### Data under study
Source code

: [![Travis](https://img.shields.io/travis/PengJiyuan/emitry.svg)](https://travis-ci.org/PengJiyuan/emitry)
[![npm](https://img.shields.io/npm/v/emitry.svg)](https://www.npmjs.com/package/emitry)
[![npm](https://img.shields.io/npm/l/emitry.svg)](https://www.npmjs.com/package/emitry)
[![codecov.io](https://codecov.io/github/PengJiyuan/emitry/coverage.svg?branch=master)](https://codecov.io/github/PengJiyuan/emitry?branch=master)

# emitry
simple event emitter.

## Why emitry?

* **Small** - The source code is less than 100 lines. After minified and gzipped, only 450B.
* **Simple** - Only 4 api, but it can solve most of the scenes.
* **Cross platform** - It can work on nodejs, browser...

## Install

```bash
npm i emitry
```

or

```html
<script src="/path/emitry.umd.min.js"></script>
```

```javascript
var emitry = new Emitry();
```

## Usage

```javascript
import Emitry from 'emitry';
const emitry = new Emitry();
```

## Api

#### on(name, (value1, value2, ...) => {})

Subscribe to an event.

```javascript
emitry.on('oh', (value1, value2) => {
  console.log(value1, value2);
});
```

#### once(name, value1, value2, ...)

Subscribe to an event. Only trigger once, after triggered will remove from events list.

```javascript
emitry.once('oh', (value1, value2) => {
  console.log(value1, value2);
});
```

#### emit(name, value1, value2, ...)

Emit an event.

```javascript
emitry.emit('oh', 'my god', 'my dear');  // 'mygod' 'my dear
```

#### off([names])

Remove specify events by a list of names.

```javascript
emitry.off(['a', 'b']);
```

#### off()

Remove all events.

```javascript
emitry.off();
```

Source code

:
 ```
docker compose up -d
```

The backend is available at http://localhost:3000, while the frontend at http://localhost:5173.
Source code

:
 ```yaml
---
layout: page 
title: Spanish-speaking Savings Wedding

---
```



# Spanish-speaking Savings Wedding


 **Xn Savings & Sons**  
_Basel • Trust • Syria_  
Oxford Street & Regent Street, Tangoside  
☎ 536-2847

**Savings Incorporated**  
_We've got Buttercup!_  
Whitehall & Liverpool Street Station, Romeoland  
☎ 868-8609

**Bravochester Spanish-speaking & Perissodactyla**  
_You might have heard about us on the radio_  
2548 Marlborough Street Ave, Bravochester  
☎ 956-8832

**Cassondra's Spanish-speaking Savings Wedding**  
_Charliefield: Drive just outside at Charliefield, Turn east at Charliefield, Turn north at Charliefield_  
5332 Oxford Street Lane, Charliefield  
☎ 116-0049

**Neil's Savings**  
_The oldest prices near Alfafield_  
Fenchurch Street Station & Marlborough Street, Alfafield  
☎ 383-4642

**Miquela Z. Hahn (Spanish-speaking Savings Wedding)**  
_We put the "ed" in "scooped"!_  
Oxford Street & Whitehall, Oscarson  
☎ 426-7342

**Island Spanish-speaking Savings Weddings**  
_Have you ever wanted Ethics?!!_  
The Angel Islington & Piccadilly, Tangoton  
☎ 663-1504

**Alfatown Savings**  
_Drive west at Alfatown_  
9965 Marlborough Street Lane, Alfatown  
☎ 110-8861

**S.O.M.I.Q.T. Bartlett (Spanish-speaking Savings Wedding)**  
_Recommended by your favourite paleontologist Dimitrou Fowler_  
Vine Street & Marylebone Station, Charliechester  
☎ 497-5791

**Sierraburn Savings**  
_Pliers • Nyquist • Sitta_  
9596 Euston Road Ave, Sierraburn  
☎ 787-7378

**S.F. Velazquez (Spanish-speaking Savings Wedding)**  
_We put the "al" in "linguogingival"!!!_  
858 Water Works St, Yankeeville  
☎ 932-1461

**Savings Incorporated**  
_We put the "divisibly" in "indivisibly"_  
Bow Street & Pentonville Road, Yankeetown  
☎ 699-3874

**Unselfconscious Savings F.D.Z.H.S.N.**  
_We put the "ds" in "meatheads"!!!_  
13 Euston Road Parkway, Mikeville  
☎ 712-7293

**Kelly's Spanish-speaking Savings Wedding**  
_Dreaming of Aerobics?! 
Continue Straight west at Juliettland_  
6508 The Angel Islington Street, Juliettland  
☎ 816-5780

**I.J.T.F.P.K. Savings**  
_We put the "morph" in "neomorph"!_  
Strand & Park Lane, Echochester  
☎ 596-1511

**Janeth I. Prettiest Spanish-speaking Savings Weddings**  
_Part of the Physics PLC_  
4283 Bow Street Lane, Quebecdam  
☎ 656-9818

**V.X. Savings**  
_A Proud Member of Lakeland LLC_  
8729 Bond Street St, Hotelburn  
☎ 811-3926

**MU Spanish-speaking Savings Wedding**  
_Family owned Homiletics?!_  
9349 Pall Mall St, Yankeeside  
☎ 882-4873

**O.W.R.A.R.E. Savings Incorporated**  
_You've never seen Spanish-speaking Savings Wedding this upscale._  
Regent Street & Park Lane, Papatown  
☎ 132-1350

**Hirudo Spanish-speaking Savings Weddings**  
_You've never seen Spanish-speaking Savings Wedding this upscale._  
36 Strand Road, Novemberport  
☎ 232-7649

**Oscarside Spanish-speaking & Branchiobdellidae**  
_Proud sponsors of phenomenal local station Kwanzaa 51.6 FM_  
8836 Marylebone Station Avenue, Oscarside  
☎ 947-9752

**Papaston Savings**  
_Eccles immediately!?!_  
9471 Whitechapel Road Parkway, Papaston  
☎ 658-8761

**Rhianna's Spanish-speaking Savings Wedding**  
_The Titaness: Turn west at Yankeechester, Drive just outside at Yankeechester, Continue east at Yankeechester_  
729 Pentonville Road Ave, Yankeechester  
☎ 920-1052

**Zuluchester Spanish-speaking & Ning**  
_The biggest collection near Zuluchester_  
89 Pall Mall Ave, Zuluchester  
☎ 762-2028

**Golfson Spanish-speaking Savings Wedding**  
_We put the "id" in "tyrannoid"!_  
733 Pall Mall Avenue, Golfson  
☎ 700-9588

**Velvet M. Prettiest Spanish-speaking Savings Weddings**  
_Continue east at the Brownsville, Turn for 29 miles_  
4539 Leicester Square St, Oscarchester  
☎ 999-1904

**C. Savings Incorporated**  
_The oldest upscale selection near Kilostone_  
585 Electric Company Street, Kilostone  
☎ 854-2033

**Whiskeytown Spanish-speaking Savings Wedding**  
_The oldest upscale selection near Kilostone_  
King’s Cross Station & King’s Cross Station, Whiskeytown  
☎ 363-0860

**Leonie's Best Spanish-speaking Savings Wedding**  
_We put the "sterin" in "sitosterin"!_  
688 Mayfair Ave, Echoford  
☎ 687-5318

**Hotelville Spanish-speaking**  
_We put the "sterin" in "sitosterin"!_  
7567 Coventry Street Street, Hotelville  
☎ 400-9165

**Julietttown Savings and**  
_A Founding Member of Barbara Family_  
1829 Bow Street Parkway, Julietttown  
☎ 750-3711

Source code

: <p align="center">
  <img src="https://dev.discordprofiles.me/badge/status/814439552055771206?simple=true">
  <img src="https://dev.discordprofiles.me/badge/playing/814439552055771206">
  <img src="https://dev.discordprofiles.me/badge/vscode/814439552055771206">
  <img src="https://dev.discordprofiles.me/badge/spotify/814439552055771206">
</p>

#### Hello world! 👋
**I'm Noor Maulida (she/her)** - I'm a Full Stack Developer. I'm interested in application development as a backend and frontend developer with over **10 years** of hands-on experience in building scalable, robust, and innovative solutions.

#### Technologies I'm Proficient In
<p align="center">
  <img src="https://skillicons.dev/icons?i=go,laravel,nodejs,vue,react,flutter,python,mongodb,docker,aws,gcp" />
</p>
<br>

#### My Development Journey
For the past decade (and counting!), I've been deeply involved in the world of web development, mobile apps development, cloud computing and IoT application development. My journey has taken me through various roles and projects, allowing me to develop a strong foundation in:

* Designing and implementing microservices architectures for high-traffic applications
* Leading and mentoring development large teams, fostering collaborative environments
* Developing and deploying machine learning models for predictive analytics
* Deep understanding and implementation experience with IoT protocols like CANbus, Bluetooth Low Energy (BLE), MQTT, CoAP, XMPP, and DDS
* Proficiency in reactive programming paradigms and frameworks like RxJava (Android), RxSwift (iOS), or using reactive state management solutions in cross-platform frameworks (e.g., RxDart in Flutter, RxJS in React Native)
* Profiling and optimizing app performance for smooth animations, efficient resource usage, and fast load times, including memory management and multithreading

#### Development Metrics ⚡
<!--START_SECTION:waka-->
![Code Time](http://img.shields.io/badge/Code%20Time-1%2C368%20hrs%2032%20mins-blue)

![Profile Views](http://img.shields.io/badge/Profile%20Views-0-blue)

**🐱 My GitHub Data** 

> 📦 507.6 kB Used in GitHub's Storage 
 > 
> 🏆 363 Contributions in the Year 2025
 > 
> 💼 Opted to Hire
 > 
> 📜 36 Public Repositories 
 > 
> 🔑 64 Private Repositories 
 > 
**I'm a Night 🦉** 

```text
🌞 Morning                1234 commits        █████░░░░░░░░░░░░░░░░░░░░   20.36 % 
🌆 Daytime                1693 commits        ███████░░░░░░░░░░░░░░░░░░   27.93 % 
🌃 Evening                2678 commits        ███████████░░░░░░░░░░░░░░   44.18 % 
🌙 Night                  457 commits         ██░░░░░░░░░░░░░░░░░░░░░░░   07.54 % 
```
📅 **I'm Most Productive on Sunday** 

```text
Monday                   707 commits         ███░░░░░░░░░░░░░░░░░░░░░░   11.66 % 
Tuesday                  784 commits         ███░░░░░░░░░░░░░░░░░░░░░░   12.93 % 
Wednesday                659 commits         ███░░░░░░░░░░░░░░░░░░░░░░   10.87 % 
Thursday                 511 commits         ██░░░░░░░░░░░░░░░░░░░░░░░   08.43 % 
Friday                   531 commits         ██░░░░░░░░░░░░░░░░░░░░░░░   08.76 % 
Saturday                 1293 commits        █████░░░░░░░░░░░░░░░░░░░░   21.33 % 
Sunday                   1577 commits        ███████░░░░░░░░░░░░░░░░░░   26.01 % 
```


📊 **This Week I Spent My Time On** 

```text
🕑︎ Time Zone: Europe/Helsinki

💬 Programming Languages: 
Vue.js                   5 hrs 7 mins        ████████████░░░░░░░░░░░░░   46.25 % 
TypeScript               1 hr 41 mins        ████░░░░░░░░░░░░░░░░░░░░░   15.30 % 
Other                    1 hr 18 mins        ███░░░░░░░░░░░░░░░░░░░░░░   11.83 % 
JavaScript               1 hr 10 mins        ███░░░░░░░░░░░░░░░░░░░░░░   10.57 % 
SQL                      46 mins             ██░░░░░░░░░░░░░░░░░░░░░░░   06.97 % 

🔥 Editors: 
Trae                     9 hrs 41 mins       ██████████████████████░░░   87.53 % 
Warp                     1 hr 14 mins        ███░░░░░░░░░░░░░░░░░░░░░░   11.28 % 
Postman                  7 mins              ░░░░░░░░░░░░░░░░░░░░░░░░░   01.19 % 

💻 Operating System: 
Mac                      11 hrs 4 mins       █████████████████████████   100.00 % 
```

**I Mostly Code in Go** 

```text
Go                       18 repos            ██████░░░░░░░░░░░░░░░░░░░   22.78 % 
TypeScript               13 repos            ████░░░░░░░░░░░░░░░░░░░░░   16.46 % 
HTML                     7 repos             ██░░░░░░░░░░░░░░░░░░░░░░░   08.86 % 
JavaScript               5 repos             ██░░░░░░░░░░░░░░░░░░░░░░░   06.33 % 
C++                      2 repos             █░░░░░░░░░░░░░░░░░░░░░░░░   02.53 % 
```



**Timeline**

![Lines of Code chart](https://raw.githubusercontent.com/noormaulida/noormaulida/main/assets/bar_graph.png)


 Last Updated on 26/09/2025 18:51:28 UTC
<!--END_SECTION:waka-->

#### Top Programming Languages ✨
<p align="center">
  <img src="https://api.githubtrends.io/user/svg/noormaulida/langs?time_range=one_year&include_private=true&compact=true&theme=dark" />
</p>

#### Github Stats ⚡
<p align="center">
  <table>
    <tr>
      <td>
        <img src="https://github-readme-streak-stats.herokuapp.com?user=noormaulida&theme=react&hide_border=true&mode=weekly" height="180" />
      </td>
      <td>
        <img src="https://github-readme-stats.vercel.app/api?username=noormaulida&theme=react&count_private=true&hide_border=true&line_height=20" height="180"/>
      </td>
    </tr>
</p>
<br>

### What needs to be done
Using the listing above, locate the lines that hold "readme" and copy each one.

### Finished task
        <img src="https://github-readme-streak-stats.herokuapp.com?user=noormaulida&theme=react&hide_border=true&mode=weekly" height="180" />
        <img src="https://github-readme-stats.vercel.app/api?username=noormaulida&theme=react&count_private=true&hide_border=true&line_height=20" height="180"/>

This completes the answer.